___ DATASET EXCERPTS ___
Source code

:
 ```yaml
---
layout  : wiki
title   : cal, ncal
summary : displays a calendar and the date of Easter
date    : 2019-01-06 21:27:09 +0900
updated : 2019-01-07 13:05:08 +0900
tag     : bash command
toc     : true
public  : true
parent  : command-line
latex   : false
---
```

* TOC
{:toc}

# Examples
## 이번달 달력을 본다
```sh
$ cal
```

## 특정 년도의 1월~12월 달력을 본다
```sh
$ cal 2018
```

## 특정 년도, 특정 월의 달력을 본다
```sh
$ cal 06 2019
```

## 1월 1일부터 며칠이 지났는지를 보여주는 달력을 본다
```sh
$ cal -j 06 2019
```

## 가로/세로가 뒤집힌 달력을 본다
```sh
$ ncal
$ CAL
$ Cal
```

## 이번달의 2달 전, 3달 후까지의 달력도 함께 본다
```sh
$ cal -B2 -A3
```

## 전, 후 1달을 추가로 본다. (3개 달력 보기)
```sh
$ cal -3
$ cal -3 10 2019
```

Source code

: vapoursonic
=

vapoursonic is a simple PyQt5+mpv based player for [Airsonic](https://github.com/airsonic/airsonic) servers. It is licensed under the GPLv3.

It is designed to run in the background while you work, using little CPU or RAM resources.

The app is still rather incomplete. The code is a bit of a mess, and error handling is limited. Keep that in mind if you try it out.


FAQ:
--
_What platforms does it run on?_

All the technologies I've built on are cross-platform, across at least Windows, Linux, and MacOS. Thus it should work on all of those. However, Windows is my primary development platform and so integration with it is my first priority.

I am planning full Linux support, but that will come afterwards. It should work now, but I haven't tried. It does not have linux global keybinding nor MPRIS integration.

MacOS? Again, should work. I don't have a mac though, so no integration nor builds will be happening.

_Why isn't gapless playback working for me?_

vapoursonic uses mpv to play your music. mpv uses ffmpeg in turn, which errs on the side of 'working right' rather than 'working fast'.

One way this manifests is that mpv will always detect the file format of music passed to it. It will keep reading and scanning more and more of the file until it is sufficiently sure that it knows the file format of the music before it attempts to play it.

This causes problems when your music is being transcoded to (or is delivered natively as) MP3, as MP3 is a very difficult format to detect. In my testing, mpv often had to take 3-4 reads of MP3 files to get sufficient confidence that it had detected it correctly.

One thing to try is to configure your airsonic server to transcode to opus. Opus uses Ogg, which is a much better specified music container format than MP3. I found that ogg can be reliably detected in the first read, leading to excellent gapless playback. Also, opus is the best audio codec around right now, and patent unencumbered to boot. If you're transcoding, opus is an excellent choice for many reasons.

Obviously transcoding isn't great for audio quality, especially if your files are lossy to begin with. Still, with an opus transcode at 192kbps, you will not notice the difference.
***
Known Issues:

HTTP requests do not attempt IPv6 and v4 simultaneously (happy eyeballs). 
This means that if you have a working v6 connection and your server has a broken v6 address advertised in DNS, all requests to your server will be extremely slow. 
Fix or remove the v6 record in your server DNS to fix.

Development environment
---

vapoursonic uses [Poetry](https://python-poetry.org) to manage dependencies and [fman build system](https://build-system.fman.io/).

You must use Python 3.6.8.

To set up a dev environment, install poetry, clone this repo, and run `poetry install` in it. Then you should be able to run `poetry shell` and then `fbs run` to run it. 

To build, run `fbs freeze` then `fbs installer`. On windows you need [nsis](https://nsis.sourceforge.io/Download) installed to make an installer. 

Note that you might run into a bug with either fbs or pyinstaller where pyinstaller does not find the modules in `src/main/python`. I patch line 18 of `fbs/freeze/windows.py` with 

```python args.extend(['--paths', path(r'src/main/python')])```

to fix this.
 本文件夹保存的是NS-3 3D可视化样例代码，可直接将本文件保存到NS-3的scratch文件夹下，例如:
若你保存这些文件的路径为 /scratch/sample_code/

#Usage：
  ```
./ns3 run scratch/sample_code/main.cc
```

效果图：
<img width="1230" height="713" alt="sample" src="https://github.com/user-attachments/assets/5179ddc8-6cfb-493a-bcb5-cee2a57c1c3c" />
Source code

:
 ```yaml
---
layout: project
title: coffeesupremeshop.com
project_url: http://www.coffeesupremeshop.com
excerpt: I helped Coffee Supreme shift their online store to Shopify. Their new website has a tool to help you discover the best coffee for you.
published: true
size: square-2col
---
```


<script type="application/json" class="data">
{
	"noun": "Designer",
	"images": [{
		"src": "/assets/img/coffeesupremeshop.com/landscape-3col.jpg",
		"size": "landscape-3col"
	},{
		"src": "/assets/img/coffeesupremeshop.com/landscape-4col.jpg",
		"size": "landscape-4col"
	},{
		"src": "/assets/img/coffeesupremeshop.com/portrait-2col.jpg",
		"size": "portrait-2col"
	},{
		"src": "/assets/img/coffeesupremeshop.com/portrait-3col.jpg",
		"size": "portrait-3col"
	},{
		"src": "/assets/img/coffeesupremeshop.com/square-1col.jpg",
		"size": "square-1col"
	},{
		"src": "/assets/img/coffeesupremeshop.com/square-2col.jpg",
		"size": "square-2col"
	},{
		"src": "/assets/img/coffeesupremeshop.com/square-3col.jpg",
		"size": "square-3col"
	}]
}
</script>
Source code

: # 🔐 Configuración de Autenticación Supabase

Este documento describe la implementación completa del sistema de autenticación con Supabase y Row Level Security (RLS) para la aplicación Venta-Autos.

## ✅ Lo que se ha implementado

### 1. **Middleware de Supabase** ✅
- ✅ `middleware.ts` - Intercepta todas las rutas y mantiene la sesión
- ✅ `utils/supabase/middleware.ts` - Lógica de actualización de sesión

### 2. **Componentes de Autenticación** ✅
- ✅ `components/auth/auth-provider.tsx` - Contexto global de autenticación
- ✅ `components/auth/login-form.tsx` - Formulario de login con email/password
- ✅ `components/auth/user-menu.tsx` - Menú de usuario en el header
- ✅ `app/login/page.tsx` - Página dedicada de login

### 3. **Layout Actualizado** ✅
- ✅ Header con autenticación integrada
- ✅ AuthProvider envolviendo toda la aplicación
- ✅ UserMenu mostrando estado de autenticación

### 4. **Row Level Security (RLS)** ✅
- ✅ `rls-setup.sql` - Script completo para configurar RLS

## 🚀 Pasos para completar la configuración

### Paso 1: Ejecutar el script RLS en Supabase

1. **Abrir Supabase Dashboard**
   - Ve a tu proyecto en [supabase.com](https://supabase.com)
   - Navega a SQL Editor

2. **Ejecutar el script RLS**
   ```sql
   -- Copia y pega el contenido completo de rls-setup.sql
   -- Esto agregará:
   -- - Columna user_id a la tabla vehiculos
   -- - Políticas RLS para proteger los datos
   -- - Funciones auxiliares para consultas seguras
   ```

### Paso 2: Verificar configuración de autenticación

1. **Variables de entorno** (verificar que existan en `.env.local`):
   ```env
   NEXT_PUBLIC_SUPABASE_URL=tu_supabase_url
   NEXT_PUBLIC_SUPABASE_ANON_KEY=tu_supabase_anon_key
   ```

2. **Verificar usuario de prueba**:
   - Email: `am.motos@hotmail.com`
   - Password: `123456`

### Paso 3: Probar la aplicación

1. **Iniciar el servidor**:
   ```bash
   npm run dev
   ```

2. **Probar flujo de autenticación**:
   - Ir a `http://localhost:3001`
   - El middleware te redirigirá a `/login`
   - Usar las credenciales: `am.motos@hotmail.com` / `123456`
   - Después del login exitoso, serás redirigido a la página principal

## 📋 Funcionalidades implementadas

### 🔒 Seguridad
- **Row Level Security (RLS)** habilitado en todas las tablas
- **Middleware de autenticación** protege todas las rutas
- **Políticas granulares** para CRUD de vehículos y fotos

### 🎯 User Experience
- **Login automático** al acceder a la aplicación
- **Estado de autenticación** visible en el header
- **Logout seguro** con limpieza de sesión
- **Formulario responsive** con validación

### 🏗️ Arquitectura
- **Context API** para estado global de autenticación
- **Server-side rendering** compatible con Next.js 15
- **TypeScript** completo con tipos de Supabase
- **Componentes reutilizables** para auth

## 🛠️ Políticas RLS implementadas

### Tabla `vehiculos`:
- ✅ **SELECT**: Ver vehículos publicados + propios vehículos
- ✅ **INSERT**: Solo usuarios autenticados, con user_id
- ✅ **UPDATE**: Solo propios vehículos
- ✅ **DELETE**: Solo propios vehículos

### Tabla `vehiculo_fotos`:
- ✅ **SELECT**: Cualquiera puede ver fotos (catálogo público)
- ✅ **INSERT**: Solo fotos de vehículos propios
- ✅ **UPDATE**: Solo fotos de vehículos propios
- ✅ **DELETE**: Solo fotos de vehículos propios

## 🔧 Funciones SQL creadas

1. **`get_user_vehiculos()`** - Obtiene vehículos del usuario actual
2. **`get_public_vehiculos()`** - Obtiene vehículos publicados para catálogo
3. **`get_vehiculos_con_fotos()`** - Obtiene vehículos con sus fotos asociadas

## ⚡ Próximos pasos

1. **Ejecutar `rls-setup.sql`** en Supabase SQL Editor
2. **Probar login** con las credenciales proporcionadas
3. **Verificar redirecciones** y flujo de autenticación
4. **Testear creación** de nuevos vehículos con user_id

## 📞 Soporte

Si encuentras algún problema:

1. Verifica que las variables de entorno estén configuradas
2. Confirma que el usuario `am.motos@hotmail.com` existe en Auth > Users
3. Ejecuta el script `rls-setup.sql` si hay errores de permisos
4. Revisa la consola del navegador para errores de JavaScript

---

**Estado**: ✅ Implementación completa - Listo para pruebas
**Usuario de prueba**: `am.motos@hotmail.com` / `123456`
___
___ DATASET EXCERPTS ___
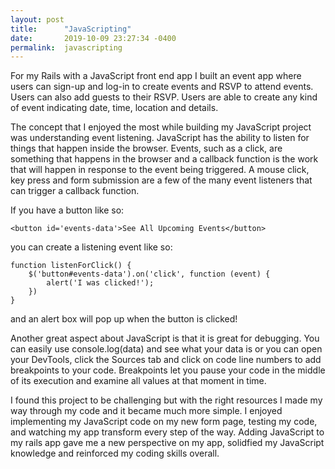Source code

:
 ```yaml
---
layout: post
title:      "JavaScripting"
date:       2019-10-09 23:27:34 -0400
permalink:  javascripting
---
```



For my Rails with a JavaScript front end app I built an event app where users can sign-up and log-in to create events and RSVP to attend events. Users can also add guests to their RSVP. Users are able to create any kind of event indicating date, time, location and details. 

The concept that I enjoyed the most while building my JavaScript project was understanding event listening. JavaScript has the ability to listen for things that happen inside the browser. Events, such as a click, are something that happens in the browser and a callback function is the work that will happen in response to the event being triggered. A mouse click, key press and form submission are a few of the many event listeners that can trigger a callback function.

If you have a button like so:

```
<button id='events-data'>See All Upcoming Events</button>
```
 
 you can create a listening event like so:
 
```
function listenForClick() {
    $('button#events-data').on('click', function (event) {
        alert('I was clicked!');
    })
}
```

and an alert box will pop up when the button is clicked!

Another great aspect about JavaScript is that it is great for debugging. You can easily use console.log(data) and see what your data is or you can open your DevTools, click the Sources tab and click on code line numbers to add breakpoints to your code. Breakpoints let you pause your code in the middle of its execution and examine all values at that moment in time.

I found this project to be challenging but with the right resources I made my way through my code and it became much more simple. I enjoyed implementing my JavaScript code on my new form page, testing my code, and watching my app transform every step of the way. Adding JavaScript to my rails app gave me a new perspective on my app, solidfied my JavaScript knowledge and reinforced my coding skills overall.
___
_EXERCISE OBJECTIVE:_ Starting from the records above, copy each line where the string "like" is found.

_EXERCISE ANSWER:_
If you have a button like so:
 you can create a listening event like so:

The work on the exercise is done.